■ **YOUR OBJECTIVE**
Whenever a line of the records below contains the word "only", copy that line.

++++++++++

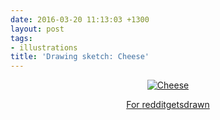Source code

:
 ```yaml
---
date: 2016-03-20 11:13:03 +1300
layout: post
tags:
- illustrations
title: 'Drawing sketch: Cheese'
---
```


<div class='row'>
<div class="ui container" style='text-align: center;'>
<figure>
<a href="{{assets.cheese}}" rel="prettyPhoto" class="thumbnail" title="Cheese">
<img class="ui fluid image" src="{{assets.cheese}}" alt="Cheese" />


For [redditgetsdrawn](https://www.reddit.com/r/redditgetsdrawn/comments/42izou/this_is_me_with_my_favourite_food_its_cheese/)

++++++++++

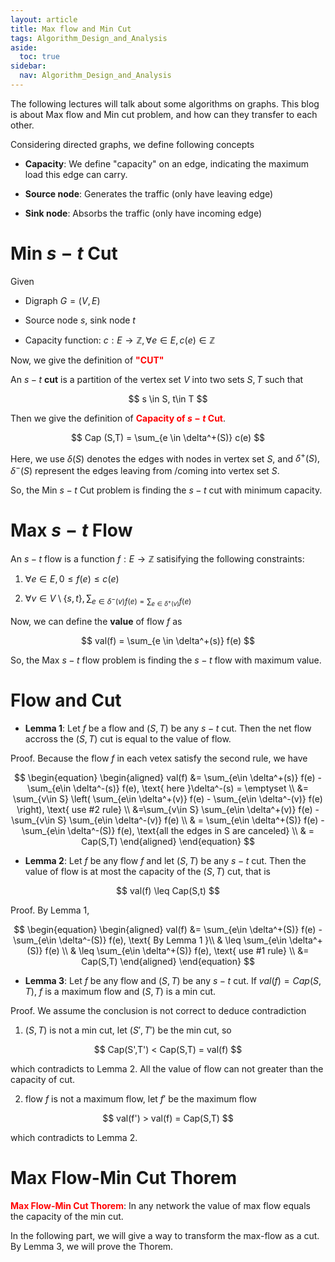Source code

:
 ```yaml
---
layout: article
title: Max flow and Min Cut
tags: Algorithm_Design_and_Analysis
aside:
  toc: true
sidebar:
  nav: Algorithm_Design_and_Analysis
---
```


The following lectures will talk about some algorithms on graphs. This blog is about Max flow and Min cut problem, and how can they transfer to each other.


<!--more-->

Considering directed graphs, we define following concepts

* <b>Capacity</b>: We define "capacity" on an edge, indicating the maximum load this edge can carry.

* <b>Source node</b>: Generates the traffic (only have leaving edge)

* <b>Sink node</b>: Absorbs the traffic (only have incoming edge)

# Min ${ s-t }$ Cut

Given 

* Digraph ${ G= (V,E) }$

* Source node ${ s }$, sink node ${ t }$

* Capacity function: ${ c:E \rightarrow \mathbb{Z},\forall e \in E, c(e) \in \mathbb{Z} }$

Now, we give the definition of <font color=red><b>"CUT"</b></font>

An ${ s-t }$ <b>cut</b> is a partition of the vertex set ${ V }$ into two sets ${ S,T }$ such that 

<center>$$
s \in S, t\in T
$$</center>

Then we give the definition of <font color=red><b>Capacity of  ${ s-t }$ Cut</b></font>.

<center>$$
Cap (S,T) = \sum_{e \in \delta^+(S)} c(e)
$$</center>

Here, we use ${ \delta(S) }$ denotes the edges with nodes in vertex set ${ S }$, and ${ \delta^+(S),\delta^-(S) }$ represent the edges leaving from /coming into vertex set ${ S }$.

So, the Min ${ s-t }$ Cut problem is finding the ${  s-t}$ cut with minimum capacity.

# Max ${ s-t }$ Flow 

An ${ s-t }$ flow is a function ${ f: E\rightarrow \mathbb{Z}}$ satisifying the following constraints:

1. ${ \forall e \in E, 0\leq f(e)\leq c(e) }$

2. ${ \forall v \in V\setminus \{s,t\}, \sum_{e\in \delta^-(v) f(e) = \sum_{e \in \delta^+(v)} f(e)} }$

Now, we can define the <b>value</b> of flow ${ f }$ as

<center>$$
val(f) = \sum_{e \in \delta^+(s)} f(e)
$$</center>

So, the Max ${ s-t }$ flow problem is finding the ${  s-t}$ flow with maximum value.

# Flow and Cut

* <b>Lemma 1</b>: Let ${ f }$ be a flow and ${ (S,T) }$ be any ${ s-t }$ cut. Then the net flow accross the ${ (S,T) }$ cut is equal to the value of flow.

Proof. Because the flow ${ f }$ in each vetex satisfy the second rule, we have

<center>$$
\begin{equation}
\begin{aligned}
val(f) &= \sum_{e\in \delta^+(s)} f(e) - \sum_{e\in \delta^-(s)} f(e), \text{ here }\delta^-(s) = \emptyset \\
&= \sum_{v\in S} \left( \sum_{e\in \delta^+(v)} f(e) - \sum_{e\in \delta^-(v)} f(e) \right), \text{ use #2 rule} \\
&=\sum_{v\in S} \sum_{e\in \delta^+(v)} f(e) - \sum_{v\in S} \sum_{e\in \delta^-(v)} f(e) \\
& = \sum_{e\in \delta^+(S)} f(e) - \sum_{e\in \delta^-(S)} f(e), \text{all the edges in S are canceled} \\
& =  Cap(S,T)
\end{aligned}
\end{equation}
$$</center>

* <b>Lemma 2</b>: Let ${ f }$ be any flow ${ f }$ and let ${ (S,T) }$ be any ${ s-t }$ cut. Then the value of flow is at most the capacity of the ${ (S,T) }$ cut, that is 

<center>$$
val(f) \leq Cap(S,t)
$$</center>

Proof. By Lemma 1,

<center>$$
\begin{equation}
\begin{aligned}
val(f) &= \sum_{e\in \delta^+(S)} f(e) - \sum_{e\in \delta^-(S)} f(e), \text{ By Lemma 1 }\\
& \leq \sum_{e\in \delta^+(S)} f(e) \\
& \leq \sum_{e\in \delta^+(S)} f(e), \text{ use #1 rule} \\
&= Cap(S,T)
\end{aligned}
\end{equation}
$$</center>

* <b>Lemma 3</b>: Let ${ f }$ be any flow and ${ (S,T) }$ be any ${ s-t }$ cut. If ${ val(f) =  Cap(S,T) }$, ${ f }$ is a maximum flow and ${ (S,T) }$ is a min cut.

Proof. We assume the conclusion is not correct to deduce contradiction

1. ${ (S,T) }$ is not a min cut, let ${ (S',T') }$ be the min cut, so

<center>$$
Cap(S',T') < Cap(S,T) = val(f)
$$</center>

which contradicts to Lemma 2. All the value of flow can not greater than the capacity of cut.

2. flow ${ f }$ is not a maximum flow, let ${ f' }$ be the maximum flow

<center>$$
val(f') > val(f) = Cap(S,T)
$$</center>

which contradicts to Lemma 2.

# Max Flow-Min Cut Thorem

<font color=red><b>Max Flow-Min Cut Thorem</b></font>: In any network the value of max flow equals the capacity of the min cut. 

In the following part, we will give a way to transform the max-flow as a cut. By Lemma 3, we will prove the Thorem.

++++++++++

■ **EXERCISE RESPONSE**
* <b>Source node</b>: Generates the traffic (only have leaving edge)
* <b>Sink node</b>: Absorbs the traffic (only have incoming edge)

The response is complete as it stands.